Records from a dataset
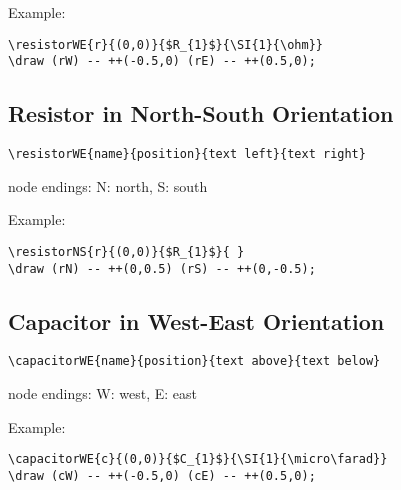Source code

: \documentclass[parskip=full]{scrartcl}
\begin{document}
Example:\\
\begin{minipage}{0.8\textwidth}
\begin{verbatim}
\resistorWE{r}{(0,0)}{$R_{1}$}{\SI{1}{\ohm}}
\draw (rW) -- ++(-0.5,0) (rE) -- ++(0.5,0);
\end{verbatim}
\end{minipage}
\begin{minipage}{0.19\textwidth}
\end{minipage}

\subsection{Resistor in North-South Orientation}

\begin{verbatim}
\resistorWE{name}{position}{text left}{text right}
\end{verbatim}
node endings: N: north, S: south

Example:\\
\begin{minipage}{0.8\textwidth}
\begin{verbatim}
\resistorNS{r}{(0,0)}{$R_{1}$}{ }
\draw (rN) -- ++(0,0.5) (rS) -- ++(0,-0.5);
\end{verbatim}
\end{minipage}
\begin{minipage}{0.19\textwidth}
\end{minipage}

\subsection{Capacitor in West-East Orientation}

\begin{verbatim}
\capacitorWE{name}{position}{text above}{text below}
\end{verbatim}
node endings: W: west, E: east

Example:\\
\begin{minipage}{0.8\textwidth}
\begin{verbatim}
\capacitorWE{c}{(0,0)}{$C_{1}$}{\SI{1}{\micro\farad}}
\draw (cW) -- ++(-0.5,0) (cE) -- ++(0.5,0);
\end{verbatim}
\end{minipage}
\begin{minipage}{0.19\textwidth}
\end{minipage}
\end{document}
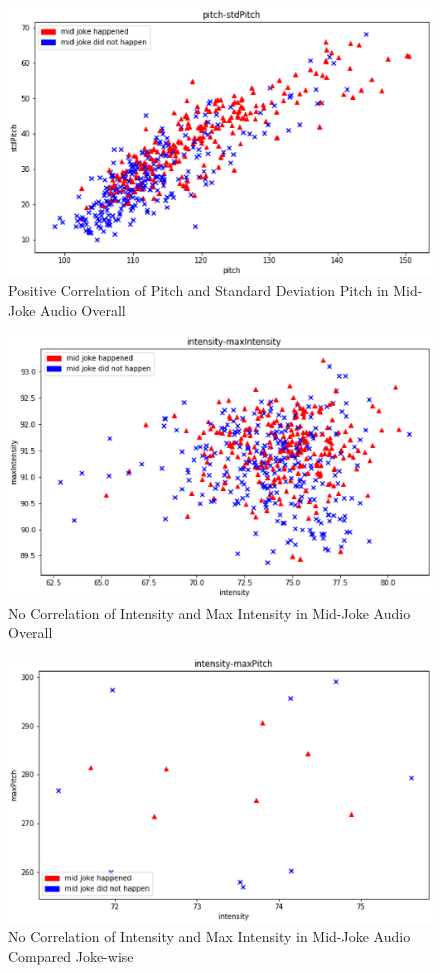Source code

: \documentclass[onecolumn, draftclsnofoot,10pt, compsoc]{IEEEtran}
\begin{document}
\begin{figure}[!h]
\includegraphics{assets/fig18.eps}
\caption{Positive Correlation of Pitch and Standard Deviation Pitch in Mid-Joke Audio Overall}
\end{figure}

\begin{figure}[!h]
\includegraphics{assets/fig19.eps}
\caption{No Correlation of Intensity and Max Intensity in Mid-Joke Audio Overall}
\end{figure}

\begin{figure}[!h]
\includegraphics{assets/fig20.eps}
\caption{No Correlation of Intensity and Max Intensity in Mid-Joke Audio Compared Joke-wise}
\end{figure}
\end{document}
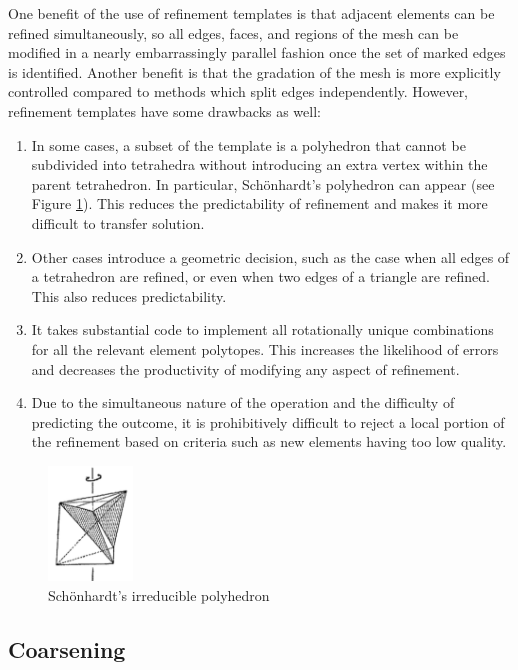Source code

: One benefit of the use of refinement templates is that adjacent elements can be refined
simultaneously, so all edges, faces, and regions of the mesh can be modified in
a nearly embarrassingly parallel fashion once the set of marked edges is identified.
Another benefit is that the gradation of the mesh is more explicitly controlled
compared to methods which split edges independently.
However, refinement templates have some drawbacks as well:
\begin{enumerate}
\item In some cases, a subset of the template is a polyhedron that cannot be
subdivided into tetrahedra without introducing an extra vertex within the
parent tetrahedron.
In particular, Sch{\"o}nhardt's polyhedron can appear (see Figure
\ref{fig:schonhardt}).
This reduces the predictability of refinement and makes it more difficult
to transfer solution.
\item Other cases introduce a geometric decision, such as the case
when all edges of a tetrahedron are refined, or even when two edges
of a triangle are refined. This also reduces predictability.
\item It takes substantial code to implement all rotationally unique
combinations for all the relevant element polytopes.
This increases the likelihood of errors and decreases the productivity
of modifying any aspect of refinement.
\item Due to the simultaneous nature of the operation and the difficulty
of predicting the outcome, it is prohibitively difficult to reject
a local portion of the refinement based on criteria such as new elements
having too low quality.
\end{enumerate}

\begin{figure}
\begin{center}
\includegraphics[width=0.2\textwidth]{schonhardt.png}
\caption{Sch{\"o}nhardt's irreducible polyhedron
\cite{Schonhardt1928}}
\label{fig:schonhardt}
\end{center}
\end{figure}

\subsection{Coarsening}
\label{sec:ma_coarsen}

** EXERCISE GOAL **
Which lines in the data above hold the string "refined"? Return each of them.

** FINISHED TASK **
: One benefit of the use of refinement templates is that adjacent elements can be refined
when all edges of a tetrahedron are refined, or even when two edges
of a triangle are refined. This also reduces predictability.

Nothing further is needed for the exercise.